1. Who we are (the data controller)

Sparrow is operated by Sirppi Innovation Hub ("Sparrow", "we", "us"), the data controller responsible for your personal data. For any privacy request — access, correction, deletion, objection, or to withdraw consent — contact our privacy team at support.sparrow@sirppi.ai. We respond to all rights requests within 30 days.

2. Data we collect

We practise data minimisation — we only collect what the lessons genuinely need:
  • Account: parent email, password hash (or OAuth identifier from Google/Apple).
  • Child profile: first name, age/birthdate, preferred language and Bible version.
  • Progress: verses practised, scores, streaks, time on lessons.
  • Voice: short audio samples for pronunciation feedback (processed and discarded; not stored).
  • Contributions: amount, currency, payment-provider transaction IDs.
  • Support: messages you send us.
  • Technical: device type, IP-derived region, error logs.
  • Consent records: which policy version you agreed to, and when, so we can honour your choices.
We do not show advertising, build advertising profiles, or use any automated decision-making or profiling that produces legal or similarly significant effects.

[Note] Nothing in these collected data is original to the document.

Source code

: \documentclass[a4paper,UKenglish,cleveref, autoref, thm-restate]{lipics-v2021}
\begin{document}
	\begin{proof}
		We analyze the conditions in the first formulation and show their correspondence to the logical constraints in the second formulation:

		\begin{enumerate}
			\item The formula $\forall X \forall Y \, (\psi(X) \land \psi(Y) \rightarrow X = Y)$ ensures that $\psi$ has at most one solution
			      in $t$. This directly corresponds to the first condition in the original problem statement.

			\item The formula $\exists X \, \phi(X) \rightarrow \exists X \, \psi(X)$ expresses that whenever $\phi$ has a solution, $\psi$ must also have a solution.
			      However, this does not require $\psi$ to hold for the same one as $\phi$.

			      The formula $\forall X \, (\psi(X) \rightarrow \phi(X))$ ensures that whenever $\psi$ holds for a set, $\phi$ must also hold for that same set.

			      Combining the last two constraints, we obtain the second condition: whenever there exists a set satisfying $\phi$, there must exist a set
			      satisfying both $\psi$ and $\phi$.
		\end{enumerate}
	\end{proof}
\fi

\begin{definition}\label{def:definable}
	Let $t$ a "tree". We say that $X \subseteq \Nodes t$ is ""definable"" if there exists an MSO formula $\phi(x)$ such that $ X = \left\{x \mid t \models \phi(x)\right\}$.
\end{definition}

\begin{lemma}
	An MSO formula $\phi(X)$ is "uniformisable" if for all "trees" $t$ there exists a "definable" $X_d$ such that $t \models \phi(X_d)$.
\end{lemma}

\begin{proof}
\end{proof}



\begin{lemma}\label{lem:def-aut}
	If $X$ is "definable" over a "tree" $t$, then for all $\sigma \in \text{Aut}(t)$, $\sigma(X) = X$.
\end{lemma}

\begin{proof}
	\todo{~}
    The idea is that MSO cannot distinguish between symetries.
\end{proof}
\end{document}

3. Children's data & parental consent

Sparrow is designed for children used under parental supervision. Only a parent or legal guardian may create an account and a child profile, and by doing so you confirm you are the holder of parental responsibility and consent to our processing of your child's data for the purpose of the lessons. The age of digital consent varies by country (13–16 in the EU/UK); because Sparrow accounts are always created and managed by an adult, the lawful basis is the parent's consent and the service contract. We collect the minimum data needed, never show ads, and never sell or share a child's data with third parties for their marketing. You can review, export, or delete your child's data at any time from Profile → Privacy & data.

4. Lawful basis (GDPR)

  • Contract: to provide the service you signed up for.
  • Consent: for marketing emails and non-essential cookies/analytics.
  • Parental consent: for processing a child's data within the lessons.
  • Legitimate interest: to keep the service secure and improve it.
  • Legal obligation: tax/accounting records for contributions.
Where we rely on consent, you can withdraw it at any time without affecting the lawfulness of processing carried out before withdrawal.

5. Processors we use

These trusted sub-processors act only on our instructions under data-processing agreements:
  • Lovable Cloud / Supabase — database, auth, file storage.
  • Lovable AI Gateway — verse explanations and translations.
  • ElevenLabs — text-to-speech voice readings.
  • Paddle — Merchant of Record for contributions: payment processing, billing, and tax compliance.
  • Cloudflare — hosting and email delivery.

6. Retention

Account data is kept while your account is active. If you delete your account, all child profiles, sessions, and personal data are deleted within 30 days. Contribution amounts are retained for accounting purposes (typically 7 years) but stripped of identifying info.

7. Your rights (GDPR)

You have the right to:
  • Access a copy of your data — Profile → Privacy & data → Download my data.
  • Rectify inaccurate data — Profile → Edit.
  • Erase your account and data — Profile → Privacy & data → Delete my account.
  • Restrict or object to processing, including direct marketing.
  • Portability — your export is provided in machine-readable JSON.
  • Withdraw consent at any time — Profile → Privacy & data.
  • Complain to your local supervisory authority (e.g. the ICO in the UK, or your national EU data-protection authority).

8. Cookies

We use essential cookies to keep you signed in. Analytics cookies are off by default and only enabled with your consent. You can change your cookie choice at any time from the consent banner or Profile → Privacy & data.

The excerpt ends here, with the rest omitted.